The radio play I just finished for CBC Radio, “The First Room”, delves into some of this. Those early memories of lying in bed, listening to my parents drink and get into wild, violent altercations. Writing about it brought all sorts of suppressed memories to the surface and it wasn’t pleasant.  But it also gave me important insights into the obsession I have to control every aspect of my life.  It traces back to those feelings of utter helplessness and terror I experienced as I laid there, convinced my father was going to murder my mother…and then do the same to his kids.  And my bed was nearest to the stairs

As I got older, I wanted to put myself in a place where I could never be threatened or intimidated or controlled ever again.  That applied to every aspect of my life but most especially my writing. I have warned editors that I will beat the mortal piss out of them if they touched a word of my manuscript. I have told agents in no uncertain terms that I do not need their help in directing my career, choosing projects for me, lining me up to write some awful fucking six or eight or ten book series or media tie-in.

I won’t be anybody’s whore, not for any price. No rationalizations, no excuses (“I wanted to write a STAR WARS novel because I thought I could do something really different with Boba Fett’s character”–fuck you!). I don’t work for money and if that’s your focus, if you’re using your pathetic, puny talent in an effort to be the next Stephanie Meyer or Kevin J. Anderson, I spit in your face.
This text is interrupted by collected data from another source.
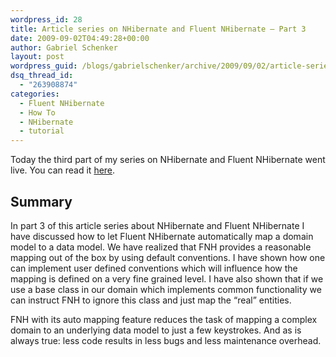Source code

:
```yaml
---
wordpress_id: 28
title: Article series on NHibernate and Fluent NHibernate – Part 3
date: 2009-09-02T04:49:28+00:00
author: Gabriel Schenker
layout: post
wordpress_guid: /blogs/gabrielschenker/archive/2009/09/02/article-series-on-nhibernate-and-fluent-nhibernate-part-3.aspx
dsq_thread_id:
  - "263908874"
categories:
  - Fluent NHibernate
  - How To
  - NHibernate
  - tutorial
---
```

Today the third part of my series on NHibernate and Fluent NHibernate went live. You can read it [here](http://dotnetslackers.com/articles/ado_net/Your-very-first-NHibernate-application-Part-3.aspx).

## Summary

In part 3 of this article series about NHibernate and Fluent NHibernate I have discussed how to let Fluent NHibernate automatically map a domain model to a data model. We have realized that FNH provides a reasonable mapping out of the box by using default conventions. I have shown how one can implement user defined conventions which will influence how the mapping is defined on a very fine grained level. I have also shown that if we use a base class in our domain which implements common functionality we can instruct FNH to ignore this class and just map the “real” entities.

FNH with its auto mapping feature reduces the task of mapping a complex domain to an underlying data model to just a few keystrokes. And as is always true: less code results in less bugs and less maintenance overhead.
As a result of this stance, needless to say, I’ve become a literary pariah, earning the reputation for being difficult, uncooperative, arrogant, even dangerous.

And…I have succeeded in isolating myself, probably scuppered any chance at success or publication. Far inferior authors are seeing their books in print, stocked in the best book stores, plucked out and carried off by the readers I revere and covet so much.

So in the midst of not writing I’m forced to wonder if it’s even worth writing.  That’s tough.

But just when it seems I’ve reached the end of my rope, something always happens. A voice whispering a character name, a title, a line of dialogue…and I’m off again. There’s a lovely Pete Townshend song on his album All The Best Cowboys Have Chinese Eyes. The tune is “Somebody Saved me” and I often think about certain lines when I’m going through one of my funks. Pick up the disk sometime, it’s as good as anything Pete ever did with the Who.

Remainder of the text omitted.